A música que ouvimos tem um contexto: era Beatriz e a guitarra, canções feitas território de intimidade exposta, feitas viagem interior, catarse, e desejo de escape. “Fazer folk foi o meu instinto, o que me fez mais sentido, inspirada também, claro, por muitos dos artistas que ouço mais e que mais gosto de ouvir” – uma lista rápida, necessariamente incompleta, incluirá Nick Drake, Vashti Bunyan, Josephine Foster, White Magic, entre muitos outros.

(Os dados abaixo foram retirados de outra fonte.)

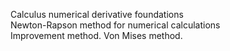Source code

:Calculus numerical derivative foundations 
<br>Newton-Rapson method for numerical calculations 
<br>Improvement method. Von Mises method.
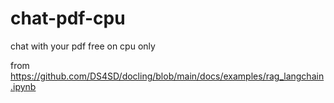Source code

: # chat-pdf-cpu
chat with your pdf free on cpu only

from
https://github.com/DS4SD/docling/blob/main/docs/examples/rag_langchain.ipynb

Incluirá algo determinante nesta história. “Em determinado momento, comecei a ver toda a gente ao meu redor [fala dos amigos da Spring Toast Records, a sua editora, fundada pelos Mighty Sands, fala dos comparsas da editora/promotora Maternidade, a que pertence] a tocar e a fazer música e pensei ‘bora lá tentar, porque não?’”. Porque não? Sim, incondicionalmente.

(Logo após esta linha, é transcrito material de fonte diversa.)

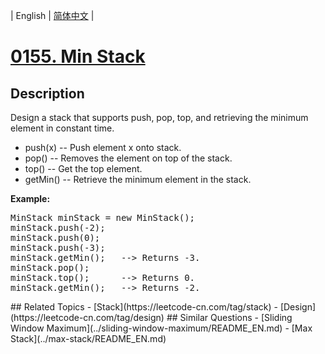 
| English | [简体中文](README.md) |
# [0155. Min Stack](https://leetcode-cn.com/problems/min-stack/)
## Description
<p>
Design a stack that supports push, pop, top, and retrieving the minimum element in constant time.
<ul>
<li>
push(x) -- Push element x onto stack.
</li>
<li>
pop() -- Removes the element on top of the stack.
</li>
<li>
top() -- Get the top element.
</li>
<li>
getMin() -- Retrieve the minimum element in the stack.
</li>
</ul>
</p>

<p><b>Example:</b><br />
<pre>
MinStack minStack = new MinStack();
minStack.push(-2);
minStack.push(0);
minStack.push(-3);
minStack.getMin();   --> Returns -3.
minStack.pop();
minStack.top();      --> Returns 0.
minStack.getMin();   --> Returns -2.
</pre>
</p>
## Related Topics
- [Stack](https://leetcode-cn.com/tag/stack)
- [Design](https://leetcode-cn.com/tag/design)
## Similar Questions
- [Sliding Window Maximum](../sliding-window-maximum/README_EN.md)
- [Max Stack](../max-stack/README_EN.md)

Quando, canções a nascer, surgiu a oportunidade para o primeiro concerto, em 2016, Beatriz sentiu que precisava de alguém que a acompanhasse em palco. Juntou-se então a amiga Teresa Castro. “A partir daí, evoluiu para outro formato e, quanto mais fui tocando ao vivo, mais senti a necessidade de acrescentar qualquer coisa. Convidei o Martim [Braz Teixeira] para tocar teclas e percussões e, mais tarde, a Catarina [Marques] na viola”. Foi este quarteto que registou New Home no estúdio caseiro da Spring Toast Records. O resultado, desde que o som raspado das cordas da viola de arco dá lugar ao acorde aberto de uma guitarra – estamos em Blossoms, a primeira canção -, desde que a guitarra encadeia os primeiros acordes, anunciando a voz que chega, cheia e dolente, expressiva nas palavras que canta e nas entoações que lhes dá, serena e sonhadora, é uma magnífica surpresa, uma revelação.

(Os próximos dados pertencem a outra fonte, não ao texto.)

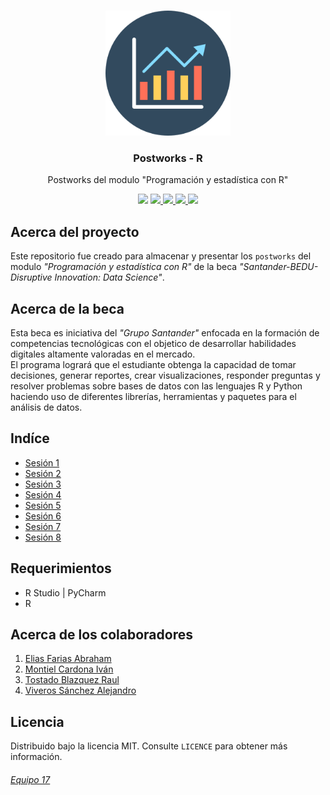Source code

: <!-- PROJECT LOGO -->
<br />
<p align="center">
  <a href="https://github.com/Team-17-Bedu/r-postworks">
    <img src="img/logo.png" alt="Logo" width="200" height="200">
  </a>

  <h3 align="center"><strong>Postworks - R</strong></h3>

  <p align="center">
    Postworks del modulo "Programación y estadística con R"
  </p>
  
<p align="center">
  <a href="https://github.com/Team-17-Bedu/r-postworks"><img src="https://cdn.rawgit.com/sindresorhus/awesome/d7305f38d29fed78fa85652e3a63e154dd8e8829/media/badge.svg"></a>
  <a href="https://github.com/Team-17-Bedu/r-postworks">
    <img src="https://img.shields.io/github/last-commit/Team-17-Bedu/r-postworks">
  </a>
  <a href="https://github.com/Team-17-Bedu/r-postworks">
    <img src="https://img.shields.io/badge/BEDU-Data%20Science-blue">
  </a>
  <a href="https://github.com/Team-17-Bedu/r-postworks">
    <img src="https://img.shields.io/badge/Equipo-17-orange">
  </a>
  <a href="https://github.com/Team-17-Bedu/r-postworks">
    <img src="https://img.shields.io/badge/Made%20With-R-red">
  </a>
</p>
</p>

## Acerca del proyecto

Este repositorio fue creado para almacenar y presentar los `postworks` del modulo _"Programación y estadística con R"_ de la beca _"Santander-BEDU-Disruptive Innovation: Data Science"_. 

## Acerca de la beca

Esta beca es iniciativa del _"Grupo Santander"_ enfocada en la formación de competencias tecnológicas con el objetico de desarrollar habilidades digitales altamente valoradas en el mercado.
<br/>
El programa logrará que el estudiante obtenga la capacidad de tomar decisiones, generar reportes, crear visualizaciones, responder preguntas y resolver problemas sobre bases de datos con las lenguajes R y Python haciendo uso de diferentes librerías, herramientas y paquetes para el análisis de datos.
<br/>
## Indíce

- [Sesión 1](src/Sesion-01)
- [Sesión 2](src/Sesion-02)
- [Sesión 3](src/Sesion-03)
- [Sesión 4](src/Sesion-04)
- [Sesión 5](src/Sesion-05)
- [Sesión 6](src/Sesion-06)
- [Sesión 7](src/Sesion-07)
- [Sesión 8](src/Sesion-08)

## Requerimientos
* R Studio | PyCharm
* R

## Acerca de los colaboradores
1. [Elias Farias Abraham](https://github.com/Aabraham-Farias)
2. [Montiel Cardona Iván](https://github.com/begeistert)
3. [Tostado Blazquez Raul](https://github.com/RaulTostadoB)
4. [Viveros Sánchez Alejandro](https://github.com/alevs97)

## Licencia 
Distribuido bajo la licencia MIT. Consulte `LICENCE` para obtener más información.


###### [Equipo 17](https://github.com/Team-17-Bedu)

O nome escolhido por Beatriz é, desde logo, indicador do temperamento da sua música. "Não queria assinar com o meu nome, porque canto em inglês e porque queria mesmo criar uma personagem", explica. "Nunca fui a Marmara [zona na Turquia banhada pelo mar Egeu], mas queria no nome algo de mar. Marmara foi o que melhor resolveu isso”. New  Home é realmente música que viaja – e não falamos simplesmente do comboio que se imagina a partir para outras paisagens em 16. Falamos da forma como a encantatória New  Home, a canção título, nos transporta para algo de primevo, de primordial, com o timbalão a marcar o ritmo, com o harmónio soprando brisa retemperadora e a guitarra encantatória correndo com a voz, que se esconde e se expõe nos momentos certos. Falamos dos ecos nocturnos da guitarra que ecoa, tremeluzente, na majestosa lullaby que é Bad  scorpions. Falamos da melancolia de Mistery girl, qual lamento de velho clássico rock’n’roll transformado em pérola folk ideal a uma Karen Dalton ou, porque não, Angel Olsen. Falamos de Alfazema e da força telúrica dos seus arranjos. Falamos, em resumo, desta forma de tratar a canção como espaço que se abre perante nós para revelar um novo lugar. Nele, voz irresistível, bem-vinda fantasmagoria, descobrimos April Marmara.

“Estive tanto tempo fechada em casa a tocar que, agora, só quero vir cá para fora”, diz-nos quando a entrevista se aproxima do final. Pois bem, aqui a temos agora, a mostrar-se entre nós. Aproveitemos o que nos traz. Vale a pena cada minuto.